Os municípios brasileiros precisam estar preparados,
com capacidade técnica e financeira, para elaborar planos de contingência e
mitigação para lidar com eventos extremos. É necessária uma grande cruzada que
envolva o poder público municipal, os governos federal e estadual, entidades
municipalistas, agências de fomento nacionais e internacionais, universidades,
Ministério Público, Defensoria Pública e sociedade civil.

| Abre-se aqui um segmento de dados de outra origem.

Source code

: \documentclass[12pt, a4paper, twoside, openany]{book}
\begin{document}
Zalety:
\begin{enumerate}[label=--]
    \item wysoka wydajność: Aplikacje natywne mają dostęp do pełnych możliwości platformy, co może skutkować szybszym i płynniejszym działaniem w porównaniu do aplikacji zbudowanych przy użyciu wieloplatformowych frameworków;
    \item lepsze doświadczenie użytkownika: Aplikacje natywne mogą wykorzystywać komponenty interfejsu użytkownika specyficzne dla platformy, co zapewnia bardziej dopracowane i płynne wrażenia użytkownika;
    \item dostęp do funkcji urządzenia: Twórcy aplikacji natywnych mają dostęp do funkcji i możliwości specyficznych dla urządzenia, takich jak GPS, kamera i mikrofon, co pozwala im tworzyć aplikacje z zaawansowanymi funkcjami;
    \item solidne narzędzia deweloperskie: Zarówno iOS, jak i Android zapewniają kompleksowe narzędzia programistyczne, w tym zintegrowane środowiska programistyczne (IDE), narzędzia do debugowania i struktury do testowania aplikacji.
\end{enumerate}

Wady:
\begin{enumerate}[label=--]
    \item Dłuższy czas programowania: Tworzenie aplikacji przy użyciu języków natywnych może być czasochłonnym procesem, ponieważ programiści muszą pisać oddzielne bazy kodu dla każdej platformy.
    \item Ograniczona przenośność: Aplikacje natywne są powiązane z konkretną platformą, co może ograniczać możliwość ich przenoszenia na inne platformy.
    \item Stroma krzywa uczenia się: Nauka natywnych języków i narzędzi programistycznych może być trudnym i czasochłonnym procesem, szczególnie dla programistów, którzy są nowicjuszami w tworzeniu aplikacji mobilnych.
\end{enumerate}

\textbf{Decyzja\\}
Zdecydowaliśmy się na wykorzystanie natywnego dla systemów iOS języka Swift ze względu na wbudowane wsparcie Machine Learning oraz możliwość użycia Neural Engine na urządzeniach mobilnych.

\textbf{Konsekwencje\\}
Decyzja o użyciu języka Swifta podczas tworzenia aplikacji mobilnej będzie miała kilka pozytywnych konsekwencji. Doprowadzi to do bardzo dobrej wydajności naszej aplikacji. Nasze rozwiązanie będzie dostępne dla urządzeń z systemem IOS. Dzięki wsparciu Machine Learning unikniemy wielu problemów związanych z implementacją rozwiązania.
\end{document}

No âmbito nacional, foram várias as iniciativas para o
enfrentamento da emergência climática, como as já citadas; porém, além de
“apagar incêndios” e construir grandes obras, é preciso combinar ações
estruturais com ações estruturantes, como dar centralidade às políticas de
combate aos desmatamentos e à invasão de terras indígenas por madeireiros,
garimpeiros, caçadores e pescadores ilegais – enfrentar a violência contra os
povos das águas, dos campos e das florestas que continuam sendo mortos por
lutar contra invasões de suas terras. É necessário também combater as
desigualdades, garantindo ao conjunto da população acesso a políticas
inclusivas de crescimento econômico e conhecimento científico e tecnológico; e
fortalecer e valorizar os espaços de participação e controle social, eliminando
a assimetria do conhecimento e envolvendo a população em todas as etapas de
iniciativas propostas, sejam obras, demarcação de terras etc., desde a
concepção de projetos, a elaboração, construção e implementação, de forma a
respeitar as origens, as culturas e os laços familiares e de amizade das
comunidades dos territórios envolvidos.
Para enfrentar e possibilitar a convivência com as secas
é necessário que os investimentos sejam planejados com foco na sustentabilidade
ambiental e social, garantindo-se o acesso pleno à água em quantidade e
qualidade adequadas. Para isso é fundamental, por exemplo, desengavetar o
Programa Nacional de Saneamento Rural (PNSR) para evitar a insegurança hídrica
e promover a saúde das populações e, dessa forma, assegurar a segurança
alimentar. É preciso reforçar e promover segurança, apoio e fortalecimento das
comunidades rurais e quilombolas, estimular a agricultura familiar, incluir
mulheres e jovens nos processos de desenvolvimento, aplicar tecnologias e
metodologias adaptadas aos vários ecossistemas brasileiros, conservar e
regenerar os recursos naturais e buscar meios de financiamento adequados.
Nos últimos acordos internacionais, os países se
comprometeram a agir de forma a limitar o aquecimento global, e os países ricos
assumiram compromissos financeiros para ajudar os países em desenvolvimento.
Porém, isso precisa ser colocado em prática de fato. Esses compromissos estão
expressos no Acordo de Paris (2015), na COP26 (2021) e na COP29 (2024), mas não
vêm sendo cumpridos.
Em 2025, o Brasil sediará a COP30, em Belém. Será uma
grande oportunidade de o país mostrar sua força e capacidade de avançar no
enfrentamento da emergência climática e cobrar dos países ricos sua cota de
contribuição e responsabilidade conforme os acordos anteriores.
A existência da humanidade depende da vida do planeta
Terra. Com certeza ele sobreviverá, mas, caso não haja mudanças radicais no
modo de produção e consumo, a humanidade não resistirá. Como disse Ailton
Krenak, “a Terra não pertence a nós; nós pertencemos à Terra”.